Juan Claudio Escobar es abogado Universidad de Chile. Master of Arts in Political and Legal Theory, Universidad de Warwick (Reino Unido)

Al término de cuatro años de experimentos constitucionales, cinco elecciones y un resultado que no fue capaz de satisfacer las expectativas de la ciudadanía, estamos presenciando un desfile de actores intentando instalar la idea de que, con el rechazo del segundo borrador constitucional, habríamos llegado al final de un supuesto camino, edulcorándose el concepto según la opción política del emisor. En estas líneas, quisiera argumentar por qué considero que esta postura es errada.

En primer lugar, y tal como señalara Daniel Chernilo en una columna publicada en El Mostrador, el primer gran error del proceso es haber reducido la sociedad a la Constitución, la que por muy relevante que sea en cuanto norma supraordenadora del sistema jurídico, sigue siendo eso, una norma, con aspiraciones de permanencia en el tiempo y legitimidad como rectora del orden institucional.

El intento de buena parte de la intelectualidad de izquierda de asignar la causa de todos los males de la sociedad contemporánea chilena al legado pinochetista y los siguientes treinta años concertacionistas demostró no sólo ser técnicamente limitado, sino que deliberadamente estrecho, al no ser capaz de ofrecer una respuesta sofisticada a la crisis que estallara en 2019. En cambio, se contentó con ofrecer una propuesta institucional maximalista elaborada mediante la simple acumulación inorgánica de postulados teóricos sobre interseccionalidad, plurinacionalidad, neoestatismo y género, tan disímiles como desconocidos para el ciudadano común y respecto de los cuales tanto se insistiera durante el desaprovechado ejercicio de la convención constitucional.

Por su parte, igual miopía existió desde el flanco derecho, que entendió igual o peor que la izquierda su triunfo electoral en el segundo proceso. No saber entender las razones que mueven a las sociedades modernas a entregar mayorías circunstanciales a sus representantes es un error que cada vez se paga más rápido y más caro. Intentar relacionar la redacción de un texto fundamental a la coyuntura política, económica y social, en el marco de un gobierno de izquierda débil y torpe, fue una tentación demasiado grande como para preferir la alternativa del trabajo profundo que la ciudadanía confió en el Partido Republicano, que en vez de pensar el Chile del futuro, capaz de integrar los anhelos y aspiraciones mayoritarias, prefirió ofrecer a las generaciones venideras una constitución que reinstauraba varios de los candados contenidos en la Constitución original de Pinochet, cuyos lineamientos fueron determinados por la lógica y los traumas de la generación anterior, heredera de la Guerra Fría.
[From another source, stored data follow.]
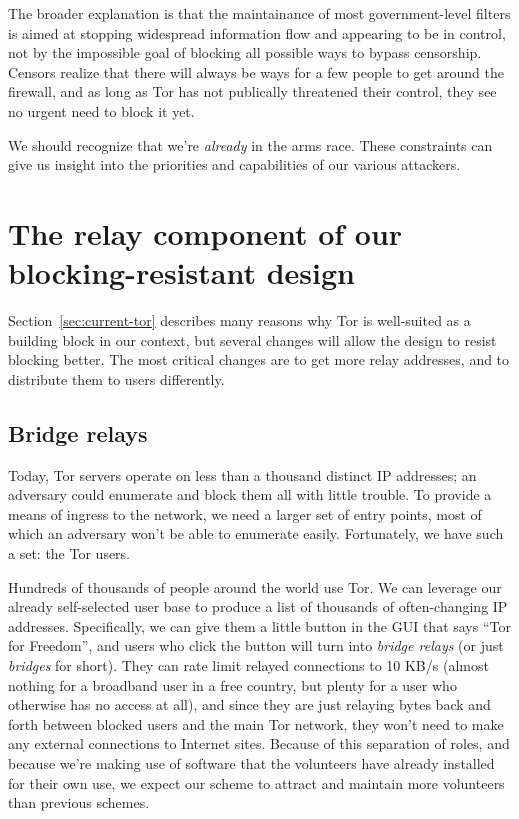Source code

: \documentclass{llncs}
\begin{document}
The broader explanation is that the maintainance of most government-level
filters is aimed at stopping widespread information flow and appearing to be
in control, not by the impossible goal of blocking all possible ways to bypass
censorship. Censors realize that there will always
be ways for a few people to get around the firewall, and as long as Tor
has not publically threatened their control, they see no urgent need to
block it yet.

We should recognize that we're \emph{already} in the arms race. These
constraints can give us insight into the priorities and capabilities of
our various attackers.

\section{The relay component of our blocking-resistant design}
\label{sec:bridges}

Section~\ref{sec:current-tor} describes many reasons why Tor is
well-suited as a building block in our context, but several changes will
allow the design to resist blocking better. The most critical changes are
to get more relay addresses, and to distribute them to users differently.



\subsection{Bridge relays}

Today, Tor servers operate on less than a thousand distinct IP addresses;
an adversary
could enumerate and block them all with little trouble.  To provide a
means of ingress to the network, we need a larger set of entry points, most
of which an adversary won't be able to enumerate easily.  Fortunately, we
have such a set: the Tor users.

Hundreds of thousands of people around the world use Tor. We can leverage
our already self-selected user base to produce a list of thousands of
often-changing IP addresses. Specifically, we can give them a little
button in the GUI that says ``Tor for Freedom'', and users who click
the button will turn into \emph{bridge relays} (or just \emph{bridges}
for short). They can rate limit relayed connections to 10 KB/s (almost
nothing for a broadband user in a free country, but plenty for a user
who otherwise has no access at all), and since they are just relaying
bytes back and forth between blocked users and the main Tor network, they
won't need to make any external connections to Internet sites. Because
of this separation of roles, and because we're making use of software
that the volunteers have already installed for their own use, we expect
our scheme to attract and maintain more volunteers than previous schemes.
\end{document}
Ya sea por izquierda o derecha, los problemas de fondo reconocibles en el proceso que aún estamos viviendo son los mismos y, a mi juicio, dos. El primero, fuertemente ligado al positivismo endémico chileno, heredado de su tradición jurídica más profunda, tuvo que ver con la concepción de que los pactos sociales se crean, renuevan y fortalecen mediante un cambio constitucional. Nada más lejos de la realidad. Las ideas iluministas, Rawls y Habermas, entre otros, sostienen que el consenso es el resultado de un proceso de diálogo franco y responsable, que exige la participación de personas capaces de ceder algo en aras de un fin superior. Podemos debatir si aquello puede lograrse a través de una conversación ampliamente convocante o circunscrita a representantes de la elite, pero el fondo es el mismo, a una Constitución se llega por vía conclusiva, después -y no antes- de iniciar un diálogo.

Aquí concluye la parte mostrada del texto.